In May 2014, in an attempt to simplify the Tribunal system and make it more efficient, the Government imposed a duty on claimants to attempt early conciliation through Acas before bringing a claim. A recent report provides information about the impact of Acas Early Conciliation in its first year.
The Early Conciliation Process
The Acas Early Conciliation process (“EC”) was introduced by the Government on 6 April 2014, and became mandatory from 6 May 2014. All prospective claimants in the Employment Tribunal must now go through the EC process and obtain an EC certificate from Acas before bringing a claim.

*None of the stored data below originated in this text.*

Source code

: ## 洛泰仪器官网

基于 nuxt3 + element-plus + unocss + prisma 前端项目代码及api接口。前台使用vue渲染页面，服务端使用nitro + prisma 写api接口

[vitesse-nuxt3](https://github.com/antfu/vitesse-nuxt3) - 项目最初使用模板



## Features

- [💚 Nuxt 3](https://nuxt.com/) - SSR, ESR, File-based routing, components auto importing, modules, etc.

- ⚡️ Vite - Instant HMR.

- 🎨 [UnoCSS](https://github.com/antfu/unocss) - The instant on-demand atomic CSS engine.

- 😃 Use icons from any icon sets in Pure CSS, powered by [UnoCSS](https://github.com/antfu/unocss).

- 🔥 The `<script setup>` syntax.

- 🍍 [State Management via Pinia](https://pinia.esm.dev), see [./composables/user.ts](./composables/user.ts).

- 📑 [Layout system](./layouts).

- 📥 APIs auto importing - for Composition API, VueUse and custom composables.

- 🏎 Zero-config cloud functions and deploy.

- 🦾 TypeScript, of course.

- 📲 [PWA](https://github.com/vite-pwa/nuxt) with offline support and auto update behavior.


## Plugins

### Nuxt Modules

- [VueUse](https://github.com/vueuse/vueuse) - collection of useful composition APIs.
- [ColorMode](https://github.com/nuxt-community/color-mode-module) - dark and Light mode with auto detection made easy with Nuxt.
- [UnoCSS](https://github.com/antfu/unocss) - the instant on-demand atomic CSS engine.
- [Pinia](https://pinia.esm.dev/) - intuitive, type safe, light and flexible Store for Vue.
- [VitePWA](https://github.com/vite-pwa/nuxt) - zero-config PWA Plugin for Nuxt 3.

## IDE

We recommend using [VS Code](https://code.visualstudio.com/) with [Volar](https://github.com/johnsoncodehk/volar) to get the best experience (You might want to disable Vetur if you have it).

Once the prospective claimant contacts Acas, a Conciliation Officer will explore over the period of one month, whether settlement is possible between the parties. If a party is not interested in settlement, or if the Conciliation Offer considers that settlement is not possible, an EC certificate will be issued to the claimant. Neither party is obliged to conciliate.
Key Statistics
Acas recently published a report evaluating the introduction of the EC process. The key statistics are as follows:
- Acas dealt with more than 83,000 EC cases between April 2014 and March 2015
- 75% of employees and employers agreed to try EC in its first year of operation
- 63% of EC cases did not progress to a Tribunal claim
- 15% of EC cases resulted in a formal COT3 settlement before a claim was issued
- 22% of EC cases progressed to a Tribunal claim and, of these, more than half (51%) subsequently settled by way of an Acas COT3
Comment
The statistics show that, although there has been a big drop in Tribunal claims since the introduction of fees in 2013, a large number of employees are still considering claims and taking the first step by engaging in the EC process. The large number of prospective claimants that do not bring a Tribunal claim after going through the EC process (63%) is another indication of the significant impact the introduction of fees in the Tribunal has had. Unsurprisingly, the report provides that the most frequently cited reason for not lodging a claim after the EC process is Tribunal fees.

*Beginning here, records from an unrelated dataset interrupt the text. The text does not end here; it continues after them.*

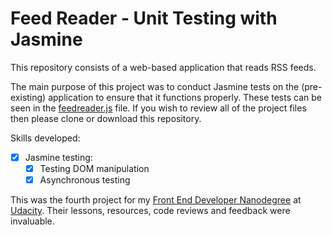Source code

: # Feed Reader - Unit Testing with Jasmine

This repository consists of a web-based application that reads RSS feeds.

The main purpose of this project was to conduct Jasmine tests on the (pre-existing) application to ensure that it functions properly. These tests can be seen in the [feedreader.js](feedreader_js) file. If you wish to review all of the project files then please clone or download this repository.

Skills developed:

* [x] Jasmine testing:
   * [x] Testing DOM manipulation
   * [x] Asynchronous testing

This was the fourth project for my [Front End Developer Nanodegree][1] at [Udacity][2]. Their lessons, resources, code reviews and feedback were invaluable.

[1]:https://eu.udacity.com/course/front-end-web-developer-nanodegree--nd001
[2]:https://eu.udacity.com/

The key question is what proportion of the individuals who went through the EC process were genuine prospective claimants with arguable claims, and what proportion were opportunist prospective claimants simply wanting to see if they could obtain a pay-out through what is a free-to-use service. This question, and the extent to which Tribunal fees are acting as a barrier to justice more generally, will be the subject of the Ministry of Justice’s review of Tribunal fees, and the recently announced House of Commons Justice Select Committee inquiry into Court and Tribunal fees.
Finally, the fact that 51% of Tribunal claims settle through Acas but there is only a 15% settlement success rate at EC stage, shows that – although Acas has a job to play in settling disputes – parties are reluctant to engage properly on settlement until a claim has been brought. This is as expected because the way the EC process works means it is often difficult for an employer to understand a prospective claim, and therefore assess risk, before the claim is brought. The statistics therefore raise the question whether the time and resources committed to the EC process are really worthwhile.